TO DO: Search the records below for the string "MEDIUM", and report each line that contains it.

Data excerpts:
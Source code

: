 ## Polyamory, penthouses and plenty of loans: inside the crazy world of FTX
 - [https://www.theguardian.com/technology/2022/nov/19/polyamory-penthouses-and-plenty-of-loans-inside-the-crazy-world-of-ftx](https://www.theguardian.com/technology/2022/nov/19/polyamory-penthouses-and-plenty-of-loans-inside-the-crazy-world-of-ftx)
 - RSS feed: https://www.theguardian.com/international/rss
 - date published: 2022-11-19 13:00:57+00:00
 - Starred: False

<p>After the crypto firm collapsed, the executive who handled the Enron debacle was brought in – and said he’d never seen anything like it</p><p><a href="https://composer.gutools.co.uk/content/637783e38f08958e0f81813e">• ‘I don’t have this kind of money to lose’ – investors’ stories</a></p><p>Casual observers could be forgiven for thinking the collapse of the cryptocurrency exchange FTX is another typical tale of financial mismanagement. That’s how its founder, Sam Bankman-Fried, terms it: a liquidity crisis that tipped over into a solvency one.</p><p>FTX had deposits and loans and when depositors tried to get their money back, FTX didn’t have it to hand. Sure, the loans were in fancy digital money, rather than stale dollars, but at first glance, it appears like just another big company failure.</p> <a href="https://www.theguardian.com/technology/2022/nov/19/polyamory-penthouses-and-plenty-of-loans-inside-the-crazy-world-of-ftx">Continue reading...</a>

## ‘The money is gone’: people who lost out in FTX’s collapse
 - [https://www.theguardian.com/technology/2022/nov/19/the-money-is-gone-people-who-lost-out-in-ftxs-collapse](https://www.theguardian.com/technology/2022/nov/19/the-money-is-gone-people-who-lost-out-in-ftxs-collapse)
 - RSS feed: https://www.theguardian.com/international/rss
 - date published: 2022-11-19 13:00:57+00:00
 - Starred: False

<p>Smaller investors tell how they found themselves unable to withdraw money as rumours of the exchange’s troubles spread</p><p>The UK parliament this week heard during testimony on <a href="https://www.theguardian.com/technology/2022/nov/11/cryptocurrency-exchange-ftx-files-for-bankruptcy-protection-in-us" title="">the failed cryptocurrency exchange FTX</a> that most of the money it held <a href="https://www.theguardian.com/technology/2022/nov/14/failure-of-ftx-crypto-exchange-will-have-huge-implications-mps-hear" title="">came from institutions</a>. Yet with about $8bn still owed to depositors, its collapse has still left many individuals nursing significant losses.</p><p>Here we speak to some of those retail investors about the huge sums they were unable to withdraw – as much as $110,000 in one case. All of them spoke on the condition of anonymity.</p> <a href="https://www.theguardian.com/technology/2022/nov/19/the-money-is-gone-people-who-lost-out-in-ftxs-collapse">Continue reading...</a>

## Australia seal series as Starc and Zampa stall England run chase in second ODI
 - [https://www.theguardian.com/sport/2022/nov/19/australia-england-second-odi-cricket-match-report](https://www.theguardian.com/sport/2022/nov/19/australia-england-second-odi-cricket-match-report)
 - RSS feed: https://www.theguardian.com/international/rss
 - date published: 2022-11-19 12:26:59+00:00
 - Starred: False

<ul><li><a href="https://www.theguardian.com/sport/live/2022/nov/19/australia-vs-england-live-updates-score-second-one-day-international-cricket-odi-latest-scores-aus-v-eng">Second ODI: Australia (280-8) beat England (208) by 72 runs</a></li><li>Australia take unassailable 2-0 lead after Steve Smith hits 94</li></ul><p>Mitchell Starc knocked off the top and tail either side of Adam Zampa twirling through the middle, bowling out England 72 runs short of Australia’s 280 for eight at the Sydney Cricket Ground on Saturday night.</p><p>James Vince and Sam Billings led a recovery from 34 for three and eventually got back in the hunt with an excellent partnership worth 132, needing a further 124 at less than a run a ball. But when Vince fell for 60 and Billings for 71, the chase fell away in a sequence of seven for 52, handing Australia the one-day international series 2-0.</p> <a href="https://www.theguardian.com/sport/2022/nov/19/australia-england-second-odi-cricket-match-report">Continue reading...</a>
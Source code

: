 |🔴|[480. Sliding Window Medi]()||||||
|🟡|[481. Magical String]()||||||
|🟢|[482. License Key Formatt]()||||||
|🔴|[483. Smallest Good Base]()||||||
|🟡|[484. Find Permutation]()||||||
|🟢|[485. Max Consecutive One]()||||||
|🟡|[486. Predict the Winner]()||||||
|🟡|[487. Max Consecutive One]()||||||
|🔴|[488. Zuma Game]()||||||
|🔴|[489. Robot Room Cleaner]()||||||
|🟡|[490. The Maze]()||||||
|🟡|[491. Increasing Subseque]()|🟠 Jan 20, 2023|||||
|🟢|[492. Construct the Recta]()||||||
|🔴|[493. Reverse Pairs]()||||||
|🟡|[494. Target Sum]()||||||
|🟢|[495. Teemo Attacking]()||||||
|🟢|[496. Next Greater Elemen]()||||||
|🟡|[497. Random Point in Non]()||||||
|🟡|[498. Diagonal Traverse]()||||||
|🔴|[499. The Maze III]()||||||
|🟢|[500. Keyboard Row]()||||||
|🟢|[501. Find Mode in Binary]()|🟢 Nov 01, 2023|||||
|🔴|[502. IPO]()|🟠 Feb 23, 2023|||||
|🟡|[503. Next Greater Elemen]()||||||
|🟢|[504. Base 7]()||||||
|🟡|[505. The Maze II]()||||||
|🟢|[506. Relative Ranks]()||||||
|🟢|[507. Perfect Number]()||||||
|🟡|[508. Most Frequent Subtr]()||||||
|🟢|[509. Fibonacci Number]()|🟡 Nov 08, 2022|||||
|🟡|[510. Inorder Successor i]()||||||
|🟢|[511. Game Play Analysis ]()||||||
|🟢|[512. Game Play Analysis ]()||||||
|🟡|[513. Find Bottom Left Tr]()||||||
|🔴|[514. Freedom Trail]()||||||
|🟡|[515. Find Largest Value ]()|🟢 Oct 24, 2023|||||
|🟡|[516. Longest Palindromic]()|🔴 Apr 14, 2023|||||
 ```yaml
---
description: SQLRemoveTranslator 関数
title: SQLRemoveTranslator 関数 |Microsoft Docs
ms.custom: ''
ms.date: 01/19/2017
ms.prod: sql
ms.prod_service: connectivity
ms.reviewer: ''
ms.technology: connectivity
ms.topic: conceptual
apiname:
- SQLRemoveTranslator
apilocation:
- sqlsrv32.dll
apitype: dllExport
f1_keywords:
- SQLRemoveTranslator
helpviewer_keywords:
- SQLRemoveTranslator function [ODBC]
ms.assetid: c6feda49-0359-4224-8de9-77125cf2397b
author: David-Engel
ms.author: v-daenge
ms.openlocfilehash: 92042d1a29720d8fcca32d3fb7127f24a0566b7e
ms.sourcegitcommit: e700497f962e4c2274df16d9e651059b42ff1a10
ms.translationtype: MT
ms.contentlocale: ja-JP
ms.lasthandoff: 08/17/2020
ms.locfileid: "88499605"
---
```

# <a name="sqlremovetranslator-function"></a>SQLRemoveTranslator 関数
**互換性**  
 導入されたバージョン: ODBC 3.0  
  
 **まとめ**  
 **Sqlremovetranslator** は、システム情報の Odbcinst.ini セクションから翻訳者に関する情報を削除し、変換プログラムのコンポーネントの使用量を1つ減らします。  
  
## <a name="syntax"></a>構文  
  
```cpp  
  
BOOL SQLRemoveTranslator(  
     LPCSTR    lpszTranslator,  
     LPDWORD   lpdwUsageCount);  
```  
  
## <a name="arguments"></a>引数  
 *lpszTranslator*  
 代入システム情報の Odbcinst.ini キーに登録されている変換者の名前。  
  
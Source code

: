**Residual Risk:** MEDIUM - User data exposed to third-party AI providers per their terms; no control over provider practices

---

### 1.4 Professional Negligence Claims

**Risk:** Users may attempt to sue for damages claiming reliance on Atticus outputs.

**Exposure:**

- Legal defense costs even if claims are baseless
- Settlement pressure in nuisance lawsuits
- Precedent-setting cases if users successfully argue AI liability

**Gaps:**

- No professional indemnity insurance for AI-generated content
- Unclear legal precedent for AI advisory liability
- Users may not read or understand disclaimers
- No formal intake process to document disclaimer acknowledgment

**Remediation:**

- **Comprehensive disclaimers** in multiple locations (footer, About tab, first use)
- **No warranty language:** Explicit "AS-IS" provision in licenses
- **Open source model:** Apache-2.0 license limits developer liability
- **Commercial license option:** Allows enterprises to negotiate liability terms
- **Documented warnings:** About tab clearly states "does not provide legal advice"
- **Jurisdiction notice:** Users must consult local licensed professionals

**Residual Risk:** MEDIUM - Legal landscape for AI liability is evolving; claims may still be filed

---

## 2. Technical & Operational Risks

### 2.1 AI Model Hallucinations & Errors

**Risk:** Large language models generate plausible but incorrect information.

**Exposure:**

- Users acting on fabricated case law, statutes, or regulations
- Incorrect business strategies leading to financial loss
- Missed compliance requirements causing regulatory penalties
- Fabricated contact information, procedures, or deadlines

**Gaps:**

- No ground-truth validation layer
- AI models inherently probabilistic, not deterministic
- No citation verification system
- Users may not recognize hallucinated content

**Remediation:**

EXERCISE RESULT:
:**Residual Risk:** MEDIUM - User data exposed to third-party AI providers per their terms; no control over provider practices
**Residual Risk:** MEDIUM - Legal landscape for AI liability is evolving; claims may still be filed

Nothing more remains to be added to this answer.